As does New York City.
Back in 2007, Danish architect Jan Gehl (right) was hired to consult on PlaNYC, the mayor's long-term plan for transforming the city with new traffic patterns and public spaces and everything else, pretty much. City Planning chief Amanda Burden introduced Gehl, a legend in his field, at a lecture last in September by saying, "We used to say we plan at the scale of Robert Moses, but we judge ourselves by the standard of Jane Jacobs,” she said. “That’s not really true anymore. We judge ourselves now by Jan Gehl’s standard.”
And that standard places a high premium on a lot of the work these architects are doing.
"Design is not an isolated activity," de Leon wrote to me in an email. "It involves and impacts a community. This comes in different end results and methodologies, but the design effort is ultimately embedded within a community or group of end-users. There is a sense that architecture (and landscape architecture, urbanism, etc.) allows for 'ownership' by the public on many levels; the design product is a kind of framework that provides this opportunity."
If de Leon's reference to "end-users" seems to sound like the talk of software developers, that's because this generation of architects has been raised in a software environment. The analogy between computers and architecture has, in many ways, replaced the analogy between nature and architecture that was the province of their forebears. Architects would chafe at the simplicity of this, but for our purposes: If the buildings are the hardware, the activities and uses they suggest are the software, and architects are eager to design that, too. Sometimes it sounds a little creepy—just as some of the ideas that come from the Bloomberg administration can sound creepy and Big Brotherish. But like a lot of utopian thinking, it's also idealistic.

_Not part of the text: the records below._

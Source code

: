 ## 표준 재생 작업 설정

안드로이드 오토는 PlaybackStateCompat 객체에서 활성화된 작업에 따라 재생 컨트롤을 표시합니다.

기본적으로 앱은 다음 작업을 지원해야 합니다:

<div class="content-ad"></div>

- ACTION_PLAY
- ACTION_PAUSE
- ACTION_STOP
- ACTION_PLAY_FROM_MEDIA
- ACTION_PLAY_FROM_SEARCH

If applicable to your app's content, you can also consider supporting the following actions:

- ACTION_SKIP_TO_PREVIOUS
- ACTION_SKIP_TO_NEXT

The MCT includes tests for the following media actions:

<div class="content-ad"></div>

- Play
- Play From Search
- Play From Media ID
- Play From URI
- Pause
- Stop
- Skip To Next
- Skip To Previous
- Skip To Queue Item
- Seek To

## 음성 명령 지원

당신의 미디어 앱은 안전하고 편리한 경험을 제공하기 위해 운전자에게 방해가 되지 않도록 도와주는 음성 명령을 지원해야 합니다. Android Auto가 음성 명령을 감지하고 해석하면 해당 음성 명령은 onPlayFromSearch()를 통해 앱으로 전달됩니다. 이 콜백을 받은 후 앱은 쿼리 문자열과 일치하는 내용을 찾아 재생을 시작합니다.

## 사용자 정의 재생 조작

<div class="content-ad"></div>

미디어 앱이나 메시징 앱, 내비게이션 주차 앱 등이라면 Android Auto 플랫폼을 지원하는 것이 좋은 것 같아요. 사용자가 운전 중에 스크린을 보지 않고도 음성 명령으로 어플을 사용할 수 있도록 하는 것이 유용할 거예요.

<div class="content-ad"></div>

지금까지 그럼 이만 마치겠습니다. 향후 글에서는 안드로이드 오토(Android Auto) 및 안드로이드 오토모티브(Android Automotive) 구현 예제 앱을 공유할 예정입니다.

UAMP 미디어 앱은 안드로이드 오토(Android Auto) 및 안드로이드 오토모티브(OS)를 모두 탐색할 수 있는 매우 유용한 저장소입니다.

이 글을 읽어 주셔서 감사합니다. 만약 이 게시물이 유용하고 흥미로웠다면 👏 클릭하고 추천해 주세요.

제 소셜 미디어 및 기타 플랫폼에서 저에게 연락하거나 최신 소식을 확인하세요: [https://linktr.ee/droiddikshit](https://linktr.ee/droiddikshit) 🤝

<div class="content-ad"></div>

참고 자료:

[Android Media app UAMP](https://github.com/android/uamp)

“I hate to say it but it think it’s probably, A, it’s an interest in technology and belief that technology changes everything. In an attempt to deal with that and an attempt to assimilate that, the pace of change. And that’s not just about, 'oh, hey, we can use computers to draw something.' It's more about, its' a very broad statement, 'what I'm making,' just an acknowledgement that the way that technology, communications, communication and information flow, the information that affects cities, affects our notions of time, affects our notions of travel, affects our notions; affects identity. All those things."
In that sense, the new generation is approaching a totalizing sort of architecture: There is nothing that is outside its purview. And that would look, to our friends from the New York 5, very undisciplined and frightening, and, in a strange sort of way, perverted.
"Will our colleague firms be calling themselves planners two years from now?" Weisz asked rhetorically. "In addition to architects,” she said, refining the point. “I mean, I think one could have a couple of theories. And i think one of them may be that between quicker communication and the tools you have, all of these fields are easier to think about together. And then I think kind of a design approach is actually being applied to many fields, including business and law and other things, and that architects are starting to realize again that they’re sot of needed, in terms of critical thinking."
The most obvious change in the profession is so obvious that more or less anything I could think to ask seemed not worth asking--as if I were the only one who didn’t already know, and I found some of the architects I talked to thought what they had to say was also obvious, though it wasn’t really. Technology has changed everything so quickly and to such a degree that we can’t talk about it long enough to run out of obvious points to make.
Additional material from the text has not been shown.